Den of Thieves January 29, 2016

Jesus condemned the temple as a “den of thieves.” He was quoting Jeremiah, who said that the Jews of his time were using the temple as a “safe house” where they could store and enjoy their ill-gotten gains. The temple was not where their thieving took place, but their hideout.

Jesus’ condemnation is similar, but the thieving of the temple authorities themselves was part of the picture. Markus Bockmuehl notes that Jesus was only one of many who condemned Herod’s temple and predicted its fall. They recognized similarities between the evils of late Judah and those of the first century, and drew the logical conclusion from the analogy.
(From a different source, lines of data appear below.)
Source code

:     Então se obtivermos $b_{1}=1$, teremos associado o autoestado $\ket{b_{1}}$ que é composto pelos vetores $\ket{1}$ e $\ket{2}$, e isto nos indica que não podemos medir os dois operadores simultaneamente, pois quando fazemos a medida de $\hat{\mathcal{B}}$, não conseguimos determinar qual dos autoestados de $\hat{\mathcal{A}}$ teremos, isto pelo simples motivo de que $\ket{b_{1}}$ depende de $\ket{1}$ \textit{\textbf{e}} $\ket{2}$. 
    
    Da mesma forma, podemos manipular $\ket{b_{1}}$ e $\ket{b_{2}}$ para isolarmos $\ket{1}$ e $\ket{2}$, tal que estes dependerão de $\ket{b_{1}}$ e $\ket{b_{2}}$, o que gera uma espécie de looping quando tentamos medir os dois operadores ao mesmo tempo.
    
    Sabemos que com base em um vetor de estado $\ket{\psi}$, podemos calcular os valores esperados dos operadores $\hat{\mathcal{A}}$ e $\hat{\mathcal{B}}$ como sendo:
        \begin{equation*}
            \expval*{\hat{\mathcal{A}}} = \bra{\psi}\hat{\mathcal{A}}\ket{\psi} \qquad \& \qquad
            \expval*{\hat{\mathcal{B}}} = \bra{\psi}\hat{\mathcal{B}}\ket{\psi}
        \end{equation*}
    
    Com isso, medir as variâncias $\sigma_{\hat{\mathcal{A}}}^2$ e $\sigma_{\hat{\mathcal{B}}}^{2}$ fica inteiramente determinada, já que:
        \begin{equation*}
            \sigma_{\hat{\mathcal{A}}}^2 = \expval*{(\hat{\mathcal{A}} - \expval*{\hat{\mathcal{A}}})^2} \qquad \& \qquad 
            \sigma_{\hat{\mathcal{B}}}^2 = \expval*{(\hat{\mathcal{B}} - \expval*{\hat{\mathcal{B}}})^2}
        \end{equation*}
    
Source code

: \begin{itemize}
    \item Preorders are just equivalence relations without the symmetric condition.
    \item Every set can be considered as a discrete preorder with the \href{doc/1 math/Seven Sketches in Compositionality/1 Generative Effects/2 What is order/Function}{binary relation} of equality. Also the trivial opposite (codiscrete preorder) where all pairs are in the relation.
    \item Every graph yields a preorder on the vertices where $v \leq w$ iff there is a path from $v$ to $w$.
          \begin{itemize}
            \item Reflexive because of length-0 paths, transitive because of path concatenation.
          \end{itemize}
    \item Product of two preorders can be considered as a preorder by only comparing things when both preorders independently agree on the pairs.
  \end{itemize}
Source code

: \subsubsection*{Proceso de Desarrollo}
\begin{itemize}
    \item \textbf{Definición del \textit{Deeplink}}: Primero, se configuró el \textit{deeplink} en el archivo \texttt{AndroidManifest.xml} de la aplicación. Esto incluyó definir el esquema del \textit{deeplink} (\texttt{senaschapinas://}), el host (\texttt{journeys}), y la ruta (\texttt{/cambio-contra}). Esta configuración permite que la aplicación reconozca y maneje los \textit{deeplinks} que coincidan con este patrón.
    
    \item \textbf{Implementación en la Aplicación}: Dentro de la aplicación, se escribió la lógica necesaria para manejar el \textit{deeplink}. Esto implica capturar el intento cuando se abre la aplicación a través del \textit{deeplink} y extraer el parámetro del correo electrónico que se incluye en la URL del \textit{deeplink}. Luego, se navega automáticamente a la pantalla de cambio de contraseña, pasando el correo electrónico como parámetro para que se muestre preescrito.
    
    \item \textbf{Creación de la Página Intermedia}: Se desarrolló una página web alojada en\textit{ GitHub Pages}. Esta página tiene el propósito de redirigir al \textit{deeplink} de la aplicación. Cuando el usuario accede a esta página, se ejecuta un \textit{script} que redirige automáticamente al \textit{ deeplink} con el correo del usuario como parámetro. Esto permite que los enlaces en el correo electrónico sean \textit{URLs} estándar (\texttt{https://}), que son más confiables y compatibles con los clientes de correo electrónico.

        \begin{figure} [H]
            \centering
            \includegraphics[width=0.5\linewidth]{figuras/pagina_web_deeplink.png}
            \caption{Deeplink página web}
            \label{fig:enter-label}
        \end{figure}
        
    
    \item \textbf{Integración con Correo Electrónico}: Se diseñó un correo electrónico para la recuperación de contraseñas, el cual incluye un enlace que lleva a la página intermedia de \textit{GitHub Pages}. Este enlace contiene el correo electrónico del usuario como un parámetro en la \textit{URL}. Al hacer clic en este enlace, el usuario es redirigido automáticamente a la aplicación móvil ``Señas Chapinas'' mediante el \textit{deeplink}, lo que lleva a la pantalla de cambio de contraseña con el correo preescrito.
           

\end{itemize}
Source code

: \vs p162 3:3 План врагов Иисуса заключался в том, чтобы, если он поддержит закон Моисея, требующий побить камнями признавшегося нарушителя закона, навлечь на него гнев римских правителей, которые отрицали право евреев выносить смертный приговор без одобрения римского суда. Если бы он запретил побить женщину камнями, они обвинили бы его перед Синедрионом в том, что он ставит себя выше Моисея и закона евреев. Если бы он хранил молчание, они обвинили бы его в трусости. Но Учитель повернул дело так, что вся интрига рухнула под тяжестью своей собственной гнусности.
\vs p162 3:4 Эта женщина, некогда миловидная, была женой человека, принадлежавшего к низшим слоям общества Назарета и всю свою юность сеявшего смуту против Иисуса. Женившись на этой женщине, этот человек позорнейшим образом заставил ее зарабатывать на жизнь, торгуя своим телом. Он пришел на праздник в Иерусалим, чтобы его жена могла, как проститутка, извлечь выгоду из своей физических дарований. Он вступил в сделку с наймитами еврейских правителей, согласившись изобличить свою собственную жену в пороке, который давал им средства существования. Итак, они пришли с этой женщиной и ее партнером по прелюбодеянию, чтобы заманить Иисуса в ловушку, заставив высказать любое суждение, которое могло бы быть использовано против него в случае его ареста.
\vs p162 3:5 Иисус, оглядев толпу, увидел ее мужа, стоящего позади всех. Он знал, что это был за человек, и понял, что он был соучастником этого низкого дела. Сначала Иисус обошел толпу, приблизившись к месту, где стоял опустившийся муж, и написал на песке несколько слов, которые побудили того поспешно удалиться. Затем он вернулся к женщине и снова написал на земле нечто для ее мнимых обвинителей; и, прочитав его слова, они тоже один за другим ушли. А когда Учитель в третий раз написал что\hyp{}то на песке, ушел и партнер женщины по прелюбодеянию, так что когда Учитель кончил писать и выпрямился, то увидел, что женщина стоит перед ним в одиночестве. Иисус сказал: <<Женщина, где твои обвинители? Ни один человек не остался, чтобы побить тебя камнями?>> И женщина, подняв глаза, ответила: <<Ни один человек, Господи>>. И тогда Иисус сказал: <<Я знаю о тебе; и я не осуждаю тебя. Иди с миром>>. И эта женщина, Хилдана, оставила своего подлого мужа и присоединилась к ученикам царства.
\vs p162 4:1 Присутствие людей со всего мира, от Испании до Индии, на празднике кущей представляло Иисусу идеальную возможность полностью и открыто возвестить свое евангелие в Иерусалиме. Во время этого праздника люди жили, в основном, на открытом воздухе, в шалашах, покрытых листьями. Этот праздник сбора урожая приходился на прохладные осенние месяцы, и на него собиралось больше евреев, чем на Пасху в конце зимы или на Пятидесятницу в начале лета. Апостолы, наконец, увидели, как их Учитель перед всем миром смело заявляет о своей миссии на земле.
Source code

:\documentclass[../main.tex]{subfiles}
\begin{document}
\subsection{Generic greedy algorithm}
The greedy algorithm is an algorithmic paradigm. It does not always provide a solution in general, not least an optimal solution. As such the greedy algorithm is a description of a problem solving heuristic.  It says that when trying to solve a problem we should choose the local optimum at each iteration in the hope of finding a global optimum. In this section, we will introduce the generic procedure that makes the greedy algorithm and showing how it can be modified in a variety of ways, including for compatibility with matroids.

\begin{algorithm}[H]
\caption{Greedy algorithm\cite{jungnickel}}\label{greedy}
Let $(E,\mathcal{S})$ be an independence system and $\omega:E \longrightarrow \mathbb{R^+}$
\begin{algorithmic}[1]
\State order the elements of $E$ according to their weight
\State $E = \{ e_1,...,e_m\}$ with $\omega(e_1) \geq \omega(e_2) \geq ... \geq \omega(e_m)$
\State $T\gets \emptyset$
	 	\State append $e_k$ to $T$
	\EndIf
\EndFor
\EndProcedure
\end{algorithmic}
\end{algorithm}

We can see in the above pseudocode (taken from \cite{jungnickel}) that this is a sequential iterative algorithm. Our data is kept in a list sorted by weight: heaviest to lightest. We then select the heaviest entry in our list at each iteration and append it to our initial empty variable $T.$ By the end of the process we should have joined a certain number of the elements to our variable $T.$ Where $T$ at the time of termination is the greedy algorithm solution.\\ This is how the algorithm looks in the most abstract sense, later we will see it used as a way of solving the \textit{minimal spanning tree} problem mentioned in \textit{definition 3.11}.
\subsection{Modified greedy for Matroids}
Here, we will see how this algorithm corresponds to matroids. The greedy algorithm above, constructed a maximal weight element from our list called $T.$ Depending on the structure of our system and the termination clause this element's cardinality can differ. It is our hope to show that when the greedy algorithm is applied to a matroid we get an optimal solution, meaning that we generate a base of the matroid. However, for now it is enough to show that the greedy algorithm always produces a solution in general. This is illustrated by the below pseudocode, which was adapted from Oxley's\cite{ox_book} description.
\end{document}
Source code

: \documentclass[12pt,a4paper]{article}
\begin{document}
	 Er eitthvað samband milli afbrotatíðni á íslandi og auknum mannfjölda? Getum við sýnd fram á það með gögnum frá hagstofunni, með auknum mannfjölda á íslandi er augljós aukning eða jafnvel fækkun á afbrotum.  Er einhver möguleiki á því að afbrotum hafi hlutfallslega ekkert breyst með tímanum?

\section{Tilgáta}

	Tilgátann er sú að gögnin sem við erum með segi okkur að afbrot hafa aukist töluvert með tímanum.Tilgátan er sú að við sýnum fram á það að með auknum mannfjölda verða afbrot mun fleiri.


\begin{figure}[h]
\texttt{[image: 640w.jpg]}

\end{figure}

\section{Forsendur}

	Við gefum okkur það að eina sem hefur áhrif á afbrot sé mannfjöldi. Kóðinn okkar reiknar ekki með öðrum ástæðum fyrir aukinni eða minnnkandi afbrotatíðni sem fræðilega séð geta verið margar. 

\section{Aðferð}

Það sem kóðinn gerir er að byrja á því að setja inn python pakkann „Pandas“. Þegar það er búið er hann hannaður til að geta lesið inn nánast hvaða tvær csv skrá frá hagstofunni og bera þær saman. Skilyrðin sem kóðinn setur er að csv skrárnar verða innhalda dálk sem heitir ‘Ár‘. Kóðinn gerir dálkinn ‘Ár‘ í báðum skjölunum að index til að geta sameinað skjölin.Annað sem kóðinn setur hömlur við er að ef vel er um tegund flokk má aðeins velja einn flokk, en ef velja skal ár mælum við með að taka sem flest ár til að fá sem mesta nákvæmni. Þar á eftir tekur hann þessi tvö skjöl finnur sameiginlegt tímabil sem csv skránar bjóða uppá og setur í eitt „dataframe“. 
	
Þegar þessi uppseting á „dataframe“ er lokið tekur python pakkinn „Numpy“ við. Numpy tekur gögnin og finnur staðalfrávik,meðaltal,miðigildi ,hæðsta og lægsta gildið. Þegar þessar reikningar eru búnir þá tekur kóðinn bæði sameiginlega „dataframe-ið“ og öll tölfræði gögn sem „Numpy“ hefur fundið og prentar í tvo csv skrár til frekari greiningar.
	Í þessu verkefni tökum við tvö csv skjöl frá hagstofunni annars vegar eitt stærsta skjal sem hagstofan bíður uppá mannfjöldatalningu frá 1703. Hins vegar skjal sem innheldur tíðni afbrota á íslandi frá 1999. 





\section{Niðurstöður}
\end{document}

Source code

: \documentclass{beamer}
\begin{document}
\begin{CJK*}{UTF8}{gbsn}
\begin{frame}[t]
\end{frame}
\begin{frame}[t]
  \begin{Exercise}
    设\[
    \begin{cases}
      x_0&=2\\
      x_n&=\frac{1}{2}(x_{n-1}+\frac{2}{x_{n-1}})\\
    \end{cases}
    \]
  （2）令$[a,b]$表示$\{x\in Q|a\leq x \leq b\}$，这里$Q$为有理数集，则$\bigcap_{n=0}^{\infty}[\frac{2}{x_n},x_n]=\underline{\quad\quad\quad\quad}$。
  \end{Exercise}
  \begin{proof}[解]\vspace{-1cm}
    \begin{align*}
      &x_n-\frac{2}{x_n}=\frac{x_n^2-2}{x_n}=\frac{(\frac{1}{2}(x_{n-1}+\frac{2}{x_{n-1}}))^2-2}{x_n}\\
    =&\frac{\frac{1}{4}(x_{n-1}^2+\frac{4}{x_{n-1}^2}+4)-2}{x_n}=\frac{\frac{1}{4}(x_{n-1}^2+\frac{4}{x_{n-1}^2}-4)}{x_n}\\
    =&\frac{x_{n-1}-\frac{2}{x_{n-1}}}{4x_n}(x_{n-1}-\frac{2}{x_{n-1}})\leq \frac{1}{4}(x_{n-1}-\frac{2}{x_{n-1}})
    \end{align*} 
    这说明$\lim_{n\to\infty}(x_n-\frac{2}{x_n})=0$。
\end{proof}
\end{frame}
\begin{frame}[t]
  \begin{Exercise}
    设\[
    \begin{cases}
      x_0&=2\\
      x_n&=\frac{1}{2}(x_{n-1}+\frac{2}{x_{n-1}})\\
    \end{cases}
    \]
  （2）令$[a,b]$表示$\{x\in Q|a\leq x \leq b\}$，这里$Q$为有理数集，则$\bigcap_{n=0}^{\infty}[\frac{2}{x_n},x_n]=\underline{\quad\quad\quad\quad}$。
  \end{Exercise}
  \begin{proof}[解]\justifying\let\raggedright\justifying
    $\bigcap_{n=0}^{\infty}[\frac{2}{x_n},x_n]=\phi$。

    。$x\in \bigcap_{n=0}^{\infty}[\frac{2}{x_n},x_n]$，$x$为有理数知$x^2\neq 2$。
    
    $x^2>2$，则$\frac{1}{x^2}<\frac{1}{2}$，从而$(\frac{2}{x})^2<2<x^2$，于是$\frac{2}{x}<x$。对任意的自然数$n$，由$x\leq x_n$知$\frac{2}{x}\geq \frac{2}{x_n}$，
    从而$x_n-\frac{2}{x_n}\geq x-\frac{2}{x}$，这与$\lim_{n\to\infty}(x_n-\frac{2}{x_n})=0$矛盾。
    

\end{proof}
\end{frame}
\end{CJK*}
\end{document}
Bockmuehl writes, “the corruption of the presentpriestly aristocracy in Jerusalem invited comparison with earlier prophetic oracles of judgement and destruction. Of key significance must have been offensive fact that of the high priests between 37 B.C. and A.D. 70, all but two came from four power-hungry, illegitimate non-Zadokite families.“ But quite apart from this, it is becoming increasingly clear that the operation of the Temple, which most devout Jews regarded as the physical centre of their religious practice, was in the hands of a vast network of economic and religious oppression. The priestly hierarchy which controlled the operation of the Temple also appears to have had a monopoly on the sale of sacrificial animals and virtually all other commercial transactions relating to the cult, whether these were located in the Temple Court proper or on the Mount of Olives” (15).

He cites evidence from the Midrash that the price of doves – the offering for the poor – was artificially inflated. The Pharisees Simeon ben Gamaliel was incensed enough at the abuses that he argued that the offering was not required.

The temple authorities operated what amounted to a Mob network: “The legitimate and necessary operation of the Temple was supported by a maze of intrigue, nepotism, and corruption,which is amply reflected in Josephus and early rabbinic sources. In particular, the hierarchy operated agents and hit squads known as “men of violence” and the “big men of the priesthood”; included among these was the Levitical Temple guard, whose armed forays on behalf of the Sanhédrin are also encountered on the pages of the New Testament. Josephus records that thugs employed by the High priests used to rob the tithes intended for the priests, and a well-known Baraita in the Babylonian Talmud complains about the four illicit priestly family who so ruthlessly exercised power over the Temple and its treasury” (15).

From Josephus and the rabbis comes evidence of “the utter luxury and extravagance of the priestly aristocracy in Jerusalem before the First Revolt.

No wonder Jesus was incensed at what had been done to His Father’s house of prayer.